= WORK ORDER =
Please transcribe exactly the lines from the first line of the records below through the line containing "- DeleteDuplicateMT: Auto", including both, and omit all pictures.

= AVAILABLE DATA =
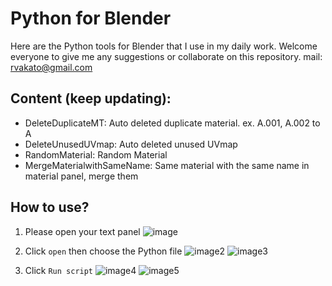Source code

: # Python for Blender

Here are the Python tools for Blender that I use in my daily work.
Welcome everyone to give me any suggestions or collaborate on this repository.
mail: rvakato@gmail.com

## Content (keep updating):

- DeleteDuplicateMT: Auto deleted duplicate material. ex. A.001, A.002 to A
- DeleteUnusedUVmap: Auto deleted unused UVmap
- RandomMaterial: Random Material
- MergeMaterialwithSameName: Same material with the same name in material panel, merge them

## How to use?

1. Please open your text panel
    ![image](https://github.com/user-attachments/assets/f92487ee-b94a-4001-9271-0ed692ee8320)
    
2. Click `open` then choose the Python file
    ![image2](https://github.com/user-attachments/assets/5862b05f-ff6d-46a8-b634-e515f6ee7b41)
    ![image3](https://github.com/user-attachments/assets/158f78f0-21f5-4e6c-a971-e07390b45493)

3. Click `Run script`
    ![image4](https://github.com/user-attachments/assets/c657075c-a20e-4919-804d-e3cfd5efe9a6)
    ![image5](https://github.com/user-attachments/assets/f5d4a3c0-3179-4cba-9845-e86a4b54b1d0)
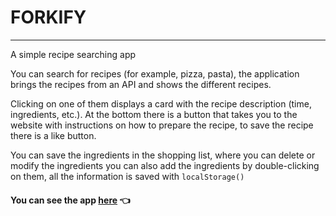 # FORKIFY
---------

A simple recipe searching app

You can search for recipes (for example, pizza, pasta), the application brings the recipes from an API and shows the different recipes.

Clicking on one of them displays a card with the recipe description (time, ingredients, etc.). At the bottom there is a button that takes you to the website with instructions on how to prepare the recipe, to save the recipe there is a like button.

You can save the ingredients in the shopping list, where you can delete or modify the ingredients you can also add the ingredients by double-clicking on them, all the information is saved with `localStorage()`

#### You can see the app [here](https://forkify-beta.now.sh/) 👈    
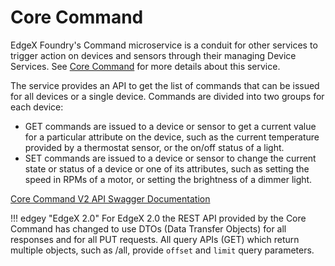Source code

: # Core Command

EdgeX Foundry's Command microservice is a conduit for other services to
trigger action on devices and sensors through their managing Device
Services. See [Core Command](../../../microservices/core/command/Ch-Command/)  for more details about this service.

The service provides an API to get the list of commands that
can be issued for all devices or a single device. Commands are divided
into two groups for each device:

-   GET commands are issued to a device or sensor to get a current value
    for a particular attribute on the device, such as the current
    temperature provided by a thermostat sensor, or the on/off status of
    a light.
-   SET commands are issued to a device or sensor to change the current
    state or status of a device or one of its attributes, such as
    setting the speed in RPMs of a motor, or setting the brightness of a
    dimmer light.

[Core Command V2 API Swagger Documentation](https://app.swaggerhub.com/apis-docs/EdgeXFoundry1/core-command/2.2.0)

!!! edgey "EdgeX 2.0"
    For EdgeX 2.0 the REST API provided by the Core Command has changed to use DTOs (Data Transfer Objects) for all responses and for all PUT requests. All query APIs (GET) which return multiple objects, such as /all, provide `offset` and `limit` query parameters.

= SOLUTION TO THE EXERCISE =
Source code

: # Python for Blender

Here are the Python tools for Blender that I use in my daily work.
Welcome everyone to give me any suggestions or collaborate on this repository.
mail: rvakato@gmail.com

## Content (keep updating):

- DeleteDuplicateMT: Auto deleted duplicate material. ex. A.001, A.002 to A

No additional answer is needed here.